During my time of moving houses, I have had several very important issues swirling about in my head with no opportunity to write them down until tonight. So, you will be seeing some deeply thought and deeply held posts coming from The Parenting Passageway over the next several days.
One thing that I was thinking about fervently was the essential soul tasks of the small child. If you have been a long-time reader of this blog, I hope over the years I have convinced you of the utmost importance of the physical development of the small child through time and space outside. We think of a very tiny child of ages birth through three as struggling through space over time to achieve being upright, then progressing to speech and from speech flowing into thought. During the Early Years, we also develop our twelve senses, and I often think of such things as the awareness of our bodies (what is us? what is others?). This is done through work and also through imaginative play.
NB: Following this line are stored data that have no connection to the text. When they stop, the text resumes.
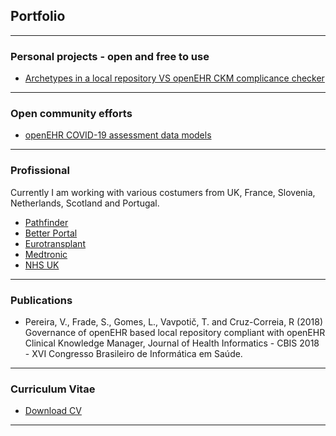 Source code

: ## Portfolio

---

### Personal projects - open and free to use

- [Archetypes in a local repository VS openEHR CKM complicance checker](/https://mim-script-openehr.stackblitz.io/)


---

### Open community efforts

- [openEHR COVID-19 assessment data models](http://example.com/)

---

### Profissional

Currently I am working with various costumers from UK, France, Slovenia, Netherlands, Scotland and Portugal.

- [Pathfinder](https://pathfinder.better.care/)
- [Better Portal](https://portal.better.care/)
- [Eurotransplant](http://example.com/)
- [Medtronic](http://example.com/)
- [NHS UK](http://example.com/)

---

### Publications

- Pereira, V.,  Frade, S., Gomes, L., Vavpotič, T. and Cruz-Correia, R (2018) Governance of openEHR based local repository compliant with openEHR Clinical Knowledge Manager, Journal of Health Informatics - CBIS 2018 - XVI Congresso Brasileiro de Informática em Saúde. 

---

### Curriculum Vitae

- [Download CV](http://vanessa-pereira.github.io/Vanessa_Pereira_CV.pdf/)

---

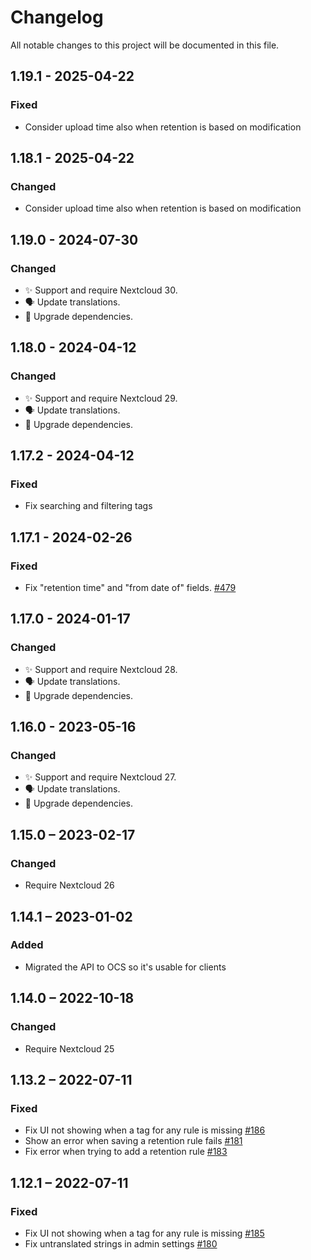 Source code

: <!--
  - SPDX-FileCopyrightText: 2019 Nextcloud GmbH and Nextcloud contributors
  - SPDX-License-Identifier: AGPL-3.0-or-later
-->
# Changelog
All notable changes to this project will be documented in this file.

## 1.19.1 - 2025-04-22
### Fixed

- Consider upload time also when retention is based on modification

## 1.18.1 - 2025-04-22
### Changed

- Consider upload time also when retention is based on modification

## 1.19.0 - 2024-07-30
### Changed

- ✨ Support and require Nextcloud 30.
- 🗣️ Update translations.
- 🔌 Upgrade dependencies.

## 1.18.0 - 2024-04-12
### Changed

- ✨ Support and require Nextcloud 29.
- 🗣️ Update translations.
- 🔌 Upgrade dependencies.

## 1.17.2 - 2024-04-12
### Fixed

- Fix searching and filtering tags

## 1.17.1 - 2024-02-26
### Fixed

- Fix "retention time" and "from date of" fields.
  [#479](https://github.com/nextcloud/files_retention/pull/479)

## 1.17.0 - 2024-01-17
### Changed

- ✨ Support and require Nextcloud 28.
- 🗣️ Update translations.
- 🔌 Upgrade dependencies.

## 1.16.0 - 2023-05-16
### Changed

- ✨ Support and require Nextcloud 27.
- 🗣️ Update translations.
- 🔌 Upgrade dependencies.

## 1.15.0 – 2023-02-17
### Changed
- Require Nextcloud 26

## 1.14.1 – 2023-01-02
### Added
- Migrated the API to OCS so it's usable for clients

## 1.14.0 – 2022-10-18
### Changed
- Require Nextcloud 25

## 1.13.2 – 2022-07-11
### Fixed
- Fix UI not showing when a tag for any rule is missing
  [#186](https://github.com/nextcloud/files_retention/pull/186)
- Show an error when saving a retention rule fails
  [#181](https://github.com/nextcloud/files_retention/pull/181)
- Fix error when trying to add a retention rule
  [#183](https://github.com/nextcloud/files_retention/pull/183)

## 1.12.1 – 2022-07-11
### Fixed
- Fix UI not showing when a tag for any rule is missing
  [#185](https://github.com/nextcloud/files_retention/pull/185)
- Fix untranslated strings in admin settings
  [#180](https://github.com/nextcloud/files_retention/pull/180)
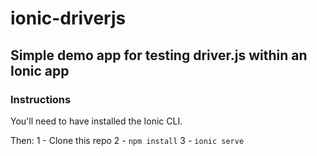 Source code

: # ionic-driverjs
## Simple demo app for testing driver.js within an Ionic app
### Instructions
You'll need to have installed the Ionic CLI.

Then:
1 - Clone this repo
2 - `npm install`
3 - `ionic serve` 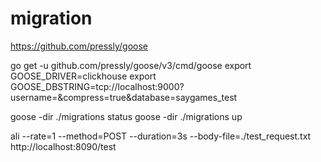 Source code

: # migration
https://github.com/pressly/goose

go get -u github.com/pressly/goose/v3/cmd/goose
export GOOSE_DRIVER=clickhouse
export GOOSE_DBSTRING=tcp://localhost:9000?username=&compress=true&database=saygames_test

goose -dir ./migrations status
goose -dir ./migrations up


ali --rate=1 --method=POST --duration=3s --body-file=./test_request.txt http://localhost:8090/test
But on the soul level, there is a very important task for this age, which is relating to others, and how the child finds their place within a group. The small child’s experiences with trust of others, belonging with others, finding safety and acceptance of others and within others is all part of this experience. So is the reverence that we often cannot fully see until we stand present with another. I have had the wonderful experience of my almost three year old and his very best friend on earth whom I shall call Little Friend. He and Little Friend adore each other; they run to see each other in the utter thrill that only two best friends can share and laugh in joy. They chase “moonbears” (their code name for grasshoppers) through the grass, wonder at each spider web and bug, and show such deep reverence and awe at each step of Creation. It is amazing to watch and it has shown me the deep ability of the small child to love outside of his own immediate family. For some of you, this is a moment of “Duh!” and for some of you this is a moment of thoughtfulness. If you can think back to your smallest days, where did you feel safe? Where did you feel loved? Where did you feel you belong? Where were you part of a community? Did you feel accepted and loved or on the outside? Why? How would you answer these questions about your own children?
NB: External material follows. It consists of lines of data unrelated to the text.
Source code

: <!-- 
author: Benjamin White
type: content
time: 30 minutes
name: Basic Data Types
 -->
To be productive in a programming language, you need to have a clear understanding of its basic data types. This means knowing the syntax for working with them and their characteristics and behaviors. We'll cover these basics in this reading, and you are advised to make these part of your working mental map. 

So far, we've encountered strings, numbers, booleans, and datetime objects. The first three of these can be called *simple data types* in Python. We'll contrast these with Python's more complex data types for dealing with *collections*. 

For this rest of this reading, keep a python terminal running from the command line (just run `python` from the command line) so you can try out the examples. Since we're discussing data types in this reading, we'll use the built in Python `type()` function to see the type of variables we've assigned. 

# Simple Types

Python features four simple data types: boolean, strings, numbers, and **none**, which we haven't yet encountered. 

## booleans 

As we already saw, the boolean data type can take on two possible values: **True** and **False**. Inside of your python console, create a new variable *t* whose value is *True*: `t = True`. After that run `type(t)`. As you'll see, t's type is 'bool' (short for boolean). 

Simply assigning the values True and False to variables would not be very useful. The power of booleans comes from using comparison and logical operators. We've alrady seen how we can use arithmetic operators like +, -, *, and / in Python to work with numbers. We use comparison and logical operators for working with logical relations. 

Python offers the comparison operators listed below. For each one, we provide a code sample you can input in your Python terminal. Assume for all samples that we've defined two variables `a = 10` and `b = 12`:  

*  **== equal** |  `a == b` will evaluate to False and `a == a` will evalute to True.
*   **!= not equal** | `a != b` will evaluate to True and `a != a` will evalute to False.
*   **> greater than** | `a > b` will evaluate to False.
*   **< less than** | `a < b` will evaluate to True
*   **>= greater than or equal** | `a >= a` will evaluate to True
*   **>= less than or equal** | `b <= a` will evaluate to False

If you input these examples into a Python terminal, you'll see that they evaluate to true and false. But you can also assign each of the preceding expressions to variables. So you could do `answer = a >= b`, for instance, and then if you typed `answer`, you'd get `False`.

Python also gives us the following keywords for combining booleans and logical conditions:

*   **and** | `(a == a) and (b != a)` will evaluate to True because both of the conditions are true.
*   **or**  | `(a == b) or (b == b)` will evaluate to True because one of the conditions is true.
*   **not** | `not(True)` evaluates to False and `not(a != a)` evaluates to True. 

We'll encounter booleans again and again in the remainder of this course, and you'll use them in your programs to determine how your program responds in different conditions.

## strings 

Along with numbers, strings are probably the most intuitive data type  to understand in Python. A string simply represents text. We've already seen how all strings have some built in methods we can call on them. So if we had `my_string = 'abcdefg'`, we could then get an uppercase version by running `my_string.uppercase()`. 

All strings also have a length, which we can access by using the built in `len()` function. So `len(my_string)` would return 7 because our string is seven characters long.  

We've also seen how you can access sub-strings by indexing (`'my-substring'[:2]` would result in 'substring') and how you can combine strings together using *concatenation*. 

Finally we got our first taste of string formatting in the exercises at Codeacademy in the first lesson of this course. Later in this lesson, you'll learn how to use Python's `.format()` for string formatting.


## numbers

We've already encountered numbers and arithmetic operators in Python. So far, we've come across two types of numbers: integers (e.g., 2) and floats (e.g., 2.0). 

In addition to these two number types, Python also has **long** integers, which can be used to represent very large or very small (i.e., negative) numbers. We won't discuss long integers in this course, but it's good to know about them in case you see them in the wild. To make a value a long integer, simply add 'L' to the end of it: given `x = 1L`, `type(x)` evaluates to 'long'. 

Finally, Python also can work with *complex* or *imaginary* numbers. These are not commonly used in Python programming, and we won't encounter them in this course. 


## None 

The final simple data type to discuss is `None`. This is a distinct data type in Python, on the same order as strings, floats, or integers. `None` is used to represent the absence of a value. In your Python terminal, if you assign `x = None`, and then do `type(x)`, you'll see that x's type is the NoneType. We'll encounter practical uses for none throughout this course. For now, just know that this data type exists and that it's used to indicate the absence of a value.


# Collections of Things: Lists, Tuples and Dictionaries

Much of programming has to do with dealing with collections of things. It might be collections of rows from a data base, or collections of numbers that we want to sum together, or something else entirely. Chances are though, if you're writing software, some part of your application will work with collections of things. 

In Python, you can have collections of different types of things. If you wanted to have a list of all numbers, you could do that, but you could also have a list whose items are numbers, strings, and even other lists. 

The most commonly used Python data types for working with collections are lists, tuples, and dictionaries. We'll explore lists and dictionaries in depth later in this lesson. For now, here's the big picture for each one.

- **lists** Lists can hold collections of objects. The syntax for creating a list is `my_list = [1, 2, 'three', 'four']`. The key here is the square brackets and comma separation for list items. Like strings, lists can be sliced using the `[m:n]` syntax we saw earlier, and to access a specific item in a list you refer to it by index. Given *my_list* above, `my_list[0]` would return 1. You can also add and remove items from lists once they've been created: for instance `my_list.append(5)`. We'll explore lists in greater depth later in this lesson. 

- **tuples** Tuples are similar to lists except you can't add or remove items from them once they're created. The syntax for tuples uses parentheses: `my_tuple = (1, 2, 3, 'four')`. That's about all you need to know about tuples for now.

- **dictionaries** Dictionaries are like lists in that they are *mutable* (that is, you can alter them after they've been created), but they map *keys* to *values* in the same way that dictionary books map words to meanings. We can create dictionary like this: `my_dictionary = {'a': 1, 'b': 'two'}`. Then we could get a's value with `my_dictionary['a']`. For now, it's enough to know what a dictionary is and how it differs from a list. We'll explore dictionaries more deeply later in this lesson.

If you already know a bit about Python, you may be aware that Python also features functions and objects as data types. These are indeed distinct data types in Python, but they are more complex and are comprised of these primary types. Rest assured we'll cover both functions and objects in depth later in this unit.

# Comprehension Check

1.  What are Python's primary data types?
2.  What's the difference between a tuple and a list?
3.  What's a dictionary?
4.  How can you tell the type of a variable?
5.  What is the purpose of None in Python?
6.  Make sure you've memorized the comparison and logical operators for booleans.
I have received three separate emails this week asking about five or five and a half year olds and finding the balance of being home and the need for friends (or not). I think many homeschoolers would say there is no need for interaction outside the family per se; especially perhaps for those with larger families. But for those with smaller families or children who are close to age six with only a baby perhaps to “play” with, the question remains… And then people tell me they have tried to look for community and nothing that resonates with them is available, so what do they do? Do they do classes? How do they meet people? Is playing with a friend once a month or once every few months enough?
Here are a few of my thoughts on this subject, and you can take what resonates with you. I have seen some five and half year olds, mainly girls, who really long for social interaction outside their families. (Some of the boys seem as if they could care less until the six/seven year change and some boys not even until the nine year change, but certainly some of them crave a special friend as well). So I think the first thing, as always, is to look at your child and observe closely. What is your child telling you? Are they happy, do they need more, do they need balance? Where do they feel loved, and accepted outside of your family? Are they very introverted, very extroverted, how are they with one other friend or with more children about?
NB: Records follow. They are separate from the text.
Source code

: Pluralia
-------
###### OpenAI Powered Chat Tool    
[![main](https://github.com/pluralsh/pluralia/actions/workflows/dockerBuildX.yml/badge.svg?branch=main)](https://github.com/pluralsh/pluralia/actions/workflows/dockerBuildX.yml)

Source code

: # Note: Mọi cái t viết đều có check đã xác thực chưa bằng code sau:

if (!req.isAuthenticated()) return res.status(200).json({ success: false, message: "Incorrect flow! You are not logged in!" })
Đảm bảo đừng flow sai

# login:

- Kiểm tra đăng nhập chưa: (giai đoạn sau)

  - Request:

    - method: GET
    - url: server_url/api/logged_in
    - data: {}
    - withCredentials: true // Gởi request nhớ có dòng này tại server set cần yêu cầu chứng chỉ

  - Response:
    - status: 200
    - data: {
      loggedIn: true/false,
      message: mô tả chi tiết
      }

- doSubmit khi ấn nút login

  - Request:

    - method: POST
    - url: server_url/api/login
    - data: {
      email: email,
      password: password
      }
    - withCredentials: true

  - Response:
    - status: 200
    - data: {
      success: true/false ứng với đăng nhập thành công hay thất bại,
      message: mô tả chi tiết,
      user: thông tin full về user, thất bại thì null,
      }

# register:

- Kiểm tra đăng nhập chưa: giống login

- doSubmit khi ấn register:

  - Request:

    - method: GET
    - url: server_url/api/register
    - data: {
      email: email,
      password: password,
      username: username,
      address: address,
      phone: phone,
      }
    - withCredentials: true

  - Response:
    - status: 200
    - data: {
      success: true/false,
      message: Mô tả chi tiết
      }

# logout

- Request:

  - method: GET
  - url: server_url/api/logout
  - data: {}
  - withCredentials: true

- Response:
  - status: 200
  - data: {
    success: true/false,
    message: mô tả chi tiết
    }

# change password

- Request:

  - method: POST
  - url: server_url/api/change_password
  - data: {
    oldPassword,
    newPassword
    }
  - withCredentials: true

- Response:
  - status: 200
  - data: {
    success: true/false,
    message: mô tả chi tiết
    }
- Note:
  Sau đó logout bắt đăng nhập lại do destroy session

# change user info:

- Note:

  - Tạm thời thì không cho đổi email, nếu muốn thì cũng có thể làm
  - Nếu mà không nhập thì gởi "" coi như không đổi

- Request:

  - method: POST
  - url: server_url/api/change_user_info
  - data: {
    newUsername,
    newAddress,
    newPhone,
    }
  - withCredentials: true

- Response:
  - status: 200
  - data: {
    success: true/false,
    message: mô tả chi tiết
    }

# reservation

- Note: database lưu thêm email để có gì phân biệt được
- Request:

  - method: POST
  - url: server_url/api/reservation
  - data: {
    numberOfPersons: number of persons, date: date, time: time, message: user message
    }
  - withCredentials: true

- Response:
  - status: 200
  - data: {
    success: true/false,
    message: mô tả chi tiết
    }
I think the thing to think of is not so much the taking of a random class, and certainly not to give up being firmly entrenched in the home, but to think of starting to build community for your children that will serve them well into the future. I suggest a place of worship. I suggest looking for like-minded parents through a homeschooling group, an Attachment Parenting Group, a La Leche League Group, or even something as simple as through the local nature center or a place where you do something you love and can meet other women with children.
Neighborhood children are oft-maligned on homeschooling lists; we have been in our house approximately five days and last night I had five neighborhood children in my backyard in addition to my own children. I love all the children, and I feel especially when we are speaking of tiny children of ages four, five and six, that if we are very present and can be available, we can hold the space in a wonderful way for all the children. I often find having a task at hand, whether that is juicing oranges by hand, kneading bread dough or cutting out holiday cookies, blowing bubbles and playing with sidewalk chalk – something where you can be there, and model and show how to take turns and have good manners – can turn into a fun time for all. Yes, it takes work, but all good things in life take work. Be a light for your neighborhood and reach out. I find so many of the children today are craving something nurturing and will gravitate to your home. Boundaries are important and letting the children know the rules of your home are important, but so is an openness and acceptance. Where do these other children feel loved and accepted and can you contribute your warmth for that in any way?
The hour is late, and it is time to go. Please take what I have written and meditate on how it resonates with you and your family, as always.